[Collected data]
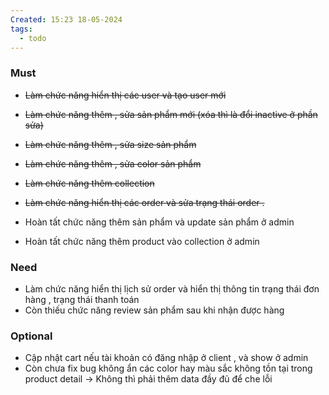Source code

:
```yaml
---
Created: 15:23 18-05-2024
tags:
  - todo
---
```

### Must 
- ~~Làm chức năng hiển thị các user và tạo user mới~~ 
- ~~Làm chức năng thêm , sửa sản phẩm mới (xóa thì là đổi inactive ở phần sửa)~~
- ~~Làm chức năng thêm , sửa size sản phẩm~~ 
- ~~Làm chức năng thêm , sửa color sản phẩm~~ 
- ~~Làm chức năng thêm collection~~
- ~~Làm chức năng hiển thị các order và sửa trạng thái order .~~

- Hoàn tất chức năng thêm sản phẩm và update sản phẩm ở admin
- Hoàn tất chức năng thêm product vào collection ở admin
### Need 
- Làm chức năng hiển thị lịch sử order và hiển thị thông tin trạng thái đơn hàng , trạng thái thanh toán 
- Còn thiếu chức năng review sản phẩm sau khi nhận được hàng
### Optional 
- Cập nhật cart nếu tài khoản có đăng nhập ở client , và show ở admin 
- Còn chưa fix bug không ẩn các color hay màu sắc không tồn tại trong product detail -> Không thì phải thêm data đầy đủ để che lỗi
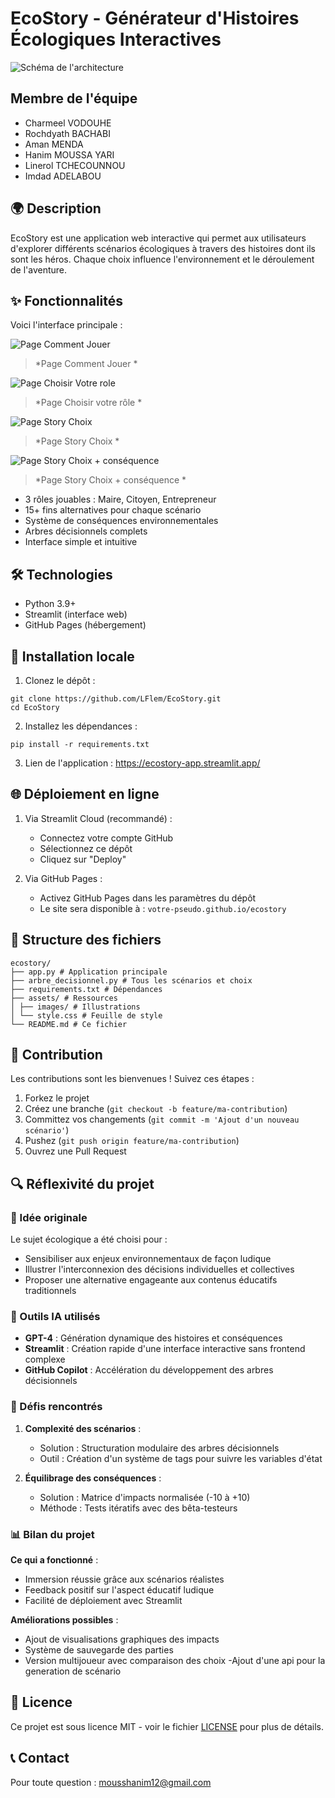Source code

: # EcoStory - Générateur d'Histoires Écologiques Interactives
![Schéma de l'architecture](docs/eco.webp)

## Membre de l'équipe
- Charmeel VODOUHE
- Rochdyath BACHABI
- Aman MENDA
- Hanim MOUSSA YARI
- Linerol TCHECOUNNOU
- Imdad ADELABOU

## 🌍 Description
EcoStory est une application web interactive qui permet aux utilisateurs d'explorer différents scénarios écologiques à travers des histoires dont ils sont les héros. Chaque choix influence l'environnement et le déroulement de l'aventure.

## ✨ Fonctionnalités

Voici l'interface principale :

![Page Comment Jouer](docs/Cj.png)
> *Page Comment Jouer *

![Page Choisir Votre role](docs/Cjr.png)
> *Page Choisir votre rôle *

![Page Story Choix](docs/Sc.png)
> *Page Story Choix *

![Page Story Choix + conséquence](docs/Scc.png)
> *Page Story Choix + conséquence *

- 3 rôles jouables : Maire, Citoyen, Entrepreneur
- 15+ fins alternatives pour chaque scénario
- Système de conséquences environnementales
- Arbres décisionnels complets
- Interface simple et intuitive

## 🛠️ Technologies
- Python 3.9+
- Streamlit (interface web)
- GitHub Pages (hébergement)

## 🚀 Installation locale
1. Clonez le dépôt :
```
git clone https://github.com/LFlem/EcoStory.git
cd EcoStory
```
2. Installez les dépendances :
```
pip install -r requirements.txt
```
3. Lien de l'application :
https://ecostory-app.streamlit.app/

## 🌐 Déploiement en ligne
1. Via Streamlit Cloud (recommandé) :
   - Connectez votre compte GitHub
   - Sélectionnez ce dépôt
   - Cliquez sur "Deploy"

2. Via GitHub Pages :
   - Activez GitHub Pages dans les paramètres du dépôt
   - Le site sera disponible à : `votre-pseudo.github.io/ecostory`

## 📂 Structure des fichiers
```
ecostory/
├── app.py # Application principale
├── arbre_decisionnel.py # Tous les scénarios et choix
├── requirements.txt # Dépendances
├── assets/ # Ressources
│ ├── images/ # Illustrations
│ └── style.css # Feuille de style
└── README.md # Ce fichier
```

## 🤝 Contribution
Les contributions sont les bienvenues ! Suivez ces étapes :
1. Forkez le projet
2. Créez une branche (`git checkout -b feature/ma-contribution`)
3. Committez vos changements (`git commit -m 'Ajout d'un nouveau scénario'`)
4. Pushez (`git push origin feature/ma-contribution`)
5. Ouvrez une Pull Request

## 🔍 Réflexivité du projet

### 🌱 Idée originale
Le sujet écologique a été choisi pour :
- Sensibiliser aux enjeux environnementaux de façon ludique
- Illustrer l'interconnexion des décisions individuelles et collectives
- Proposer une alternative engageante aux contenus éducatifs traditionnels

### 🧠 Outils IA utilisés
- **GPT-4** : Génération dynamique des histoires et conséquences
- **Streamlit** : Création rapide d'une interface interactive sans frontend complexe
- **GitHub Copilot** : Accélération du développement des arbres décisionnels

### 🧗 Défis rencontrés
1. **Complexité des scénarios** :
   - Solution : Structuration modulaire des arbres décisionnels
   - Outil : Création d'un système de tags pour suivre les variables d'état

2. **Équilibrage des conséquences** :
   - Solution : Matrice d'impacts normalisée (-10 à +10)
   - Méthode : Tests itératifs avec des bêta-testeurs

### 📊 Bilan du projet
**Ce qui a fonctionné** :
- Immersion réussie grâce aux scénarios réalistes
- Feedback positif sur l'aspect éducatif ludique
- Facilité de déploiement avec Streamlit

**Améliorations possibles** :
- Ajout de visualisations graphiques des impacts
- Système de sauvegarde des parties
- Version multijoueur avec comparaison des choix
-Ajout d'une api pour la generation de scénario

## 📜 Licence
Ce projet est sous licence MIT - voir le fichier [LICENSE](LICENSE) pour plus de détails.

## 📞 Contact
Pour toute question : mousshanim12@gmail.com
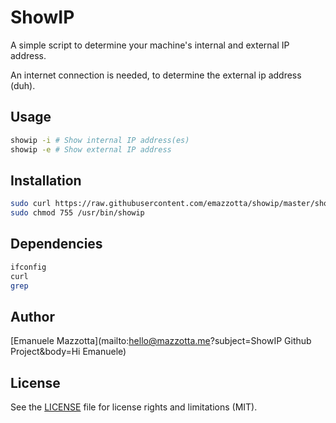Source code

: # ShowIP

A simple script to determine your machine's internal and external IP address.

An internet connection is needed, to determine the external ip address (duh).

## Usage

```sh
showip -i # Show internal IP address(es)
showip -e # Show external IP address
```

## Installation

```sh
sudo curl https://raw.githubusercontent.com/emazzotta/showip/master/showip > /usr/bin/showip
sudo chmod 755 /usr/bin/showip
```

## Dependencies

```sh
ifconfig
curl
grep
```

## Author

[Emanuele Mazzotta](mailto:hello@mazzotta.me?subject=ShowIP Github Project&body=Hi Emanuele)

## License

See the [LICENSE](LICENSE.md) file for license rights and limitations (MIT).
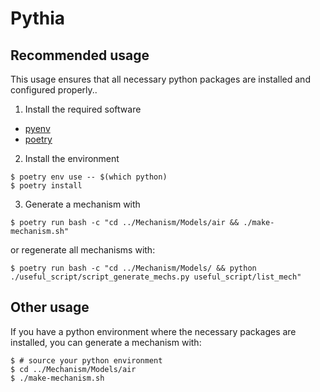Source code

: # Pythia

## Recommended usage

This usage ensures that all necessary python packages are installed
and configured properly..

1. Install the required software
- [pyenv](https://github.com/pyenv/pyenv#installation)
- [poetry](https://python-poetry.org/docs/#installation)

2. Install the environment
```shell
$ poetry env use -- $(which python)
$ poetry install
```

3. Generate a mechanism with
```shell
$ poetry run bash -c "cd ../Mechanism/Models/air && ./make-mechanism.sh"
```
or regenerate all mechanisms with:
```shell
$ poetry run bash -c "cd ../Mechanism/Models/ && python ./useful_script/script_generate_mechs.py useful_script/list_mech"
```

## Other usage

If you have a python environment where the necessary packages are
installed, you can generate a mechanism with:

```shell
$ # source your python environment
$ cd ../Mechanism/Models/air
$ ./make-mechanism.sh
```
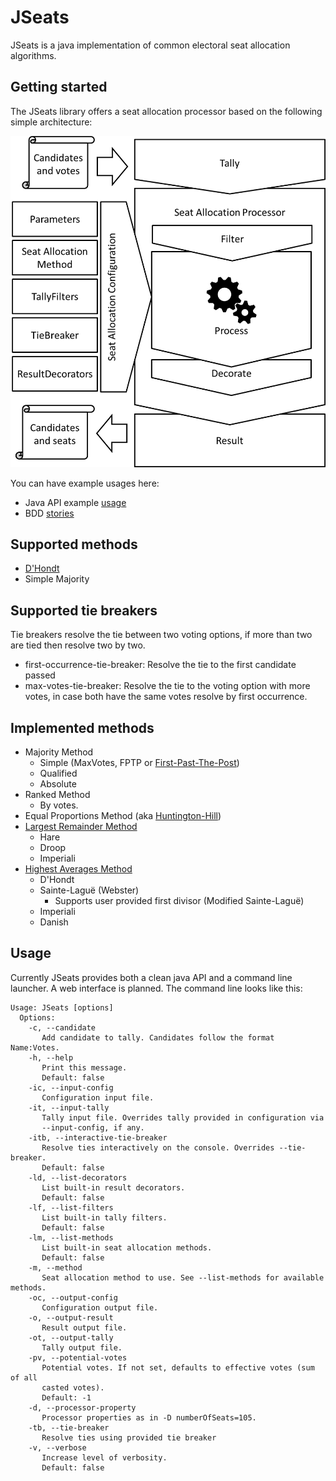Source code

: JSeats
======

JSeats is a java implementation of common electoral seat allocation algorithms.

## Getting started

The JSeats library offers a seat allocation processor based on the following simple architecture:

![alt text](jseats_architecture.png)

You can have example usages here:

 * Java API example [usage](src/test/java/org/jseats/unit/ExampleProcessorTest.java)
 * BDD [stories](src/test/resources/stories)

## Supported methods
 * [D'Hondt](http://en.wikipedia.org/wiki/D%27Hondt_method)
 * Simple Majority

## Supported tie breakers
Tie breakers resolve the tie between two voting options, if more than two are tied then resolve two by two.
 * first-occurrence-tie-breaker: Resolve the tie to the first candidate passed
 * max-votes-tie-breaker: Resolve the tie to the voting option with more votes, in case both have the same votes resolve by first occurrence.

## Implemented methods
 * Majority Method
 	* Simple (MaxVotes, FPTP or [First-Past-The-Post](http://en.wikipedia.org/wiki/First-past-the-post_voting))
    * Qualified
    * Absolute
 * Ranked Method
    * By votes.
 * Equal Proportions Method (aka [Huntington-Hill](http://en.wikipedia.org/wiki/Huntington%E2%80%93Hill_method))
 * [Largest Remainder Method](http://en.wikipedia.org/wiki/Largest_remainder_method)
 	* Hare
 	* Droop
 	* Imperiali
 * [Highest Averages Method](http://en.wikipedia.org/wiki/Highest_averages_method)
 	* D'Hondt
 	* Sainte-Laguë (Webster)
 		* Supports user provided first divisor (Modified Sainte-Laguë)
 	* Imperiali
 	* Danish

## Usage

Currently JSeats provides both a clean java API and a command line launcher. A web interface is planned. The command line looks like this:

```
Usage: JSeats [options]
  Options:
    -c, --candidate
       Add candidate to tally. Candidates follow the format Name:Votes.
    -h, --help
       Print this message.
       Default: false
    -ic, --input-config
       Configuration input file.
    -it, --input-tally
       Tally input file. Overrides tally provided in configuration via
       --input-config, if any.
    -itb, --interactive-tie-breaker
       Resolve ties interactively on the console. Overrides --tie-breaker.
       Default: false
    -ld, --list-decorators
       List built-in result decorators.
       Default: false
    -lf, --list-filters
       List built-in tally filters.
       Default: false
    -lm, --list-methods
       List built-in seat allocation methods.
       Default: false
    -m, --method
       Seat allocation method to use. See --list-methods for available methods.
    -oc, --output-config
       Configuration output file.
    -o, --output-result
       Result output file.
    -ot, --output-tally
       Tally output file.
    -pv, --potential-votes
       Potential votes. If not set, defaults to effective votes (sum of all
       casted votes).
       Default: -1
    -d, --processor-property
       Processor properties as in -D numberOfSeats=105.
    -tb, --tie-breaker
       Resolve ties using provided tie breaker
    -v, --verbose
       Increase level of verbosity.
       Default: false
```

● **EXERCISE BRIEF**: Take the records above and return, word for word, only the lines that fall from the line with "d'Histoires Écologiques Interactives" to the line with "## 🌍 Description", both of them included.

● **RESULT BELOW**:
: # EcoStory - Générateur d'Histoires Écologiques Interactives
![Schéma de l'architecture](docs/eco.webp)

## Membre de l'équipe
- Charmeel VODOUHE
- Rochdyath BACHABI
- Aman MENDA
- Hanim MOUSSA YARI
- Linerol TCHECOUNNOU
- Imdad ADELABOU

## 🌍 Description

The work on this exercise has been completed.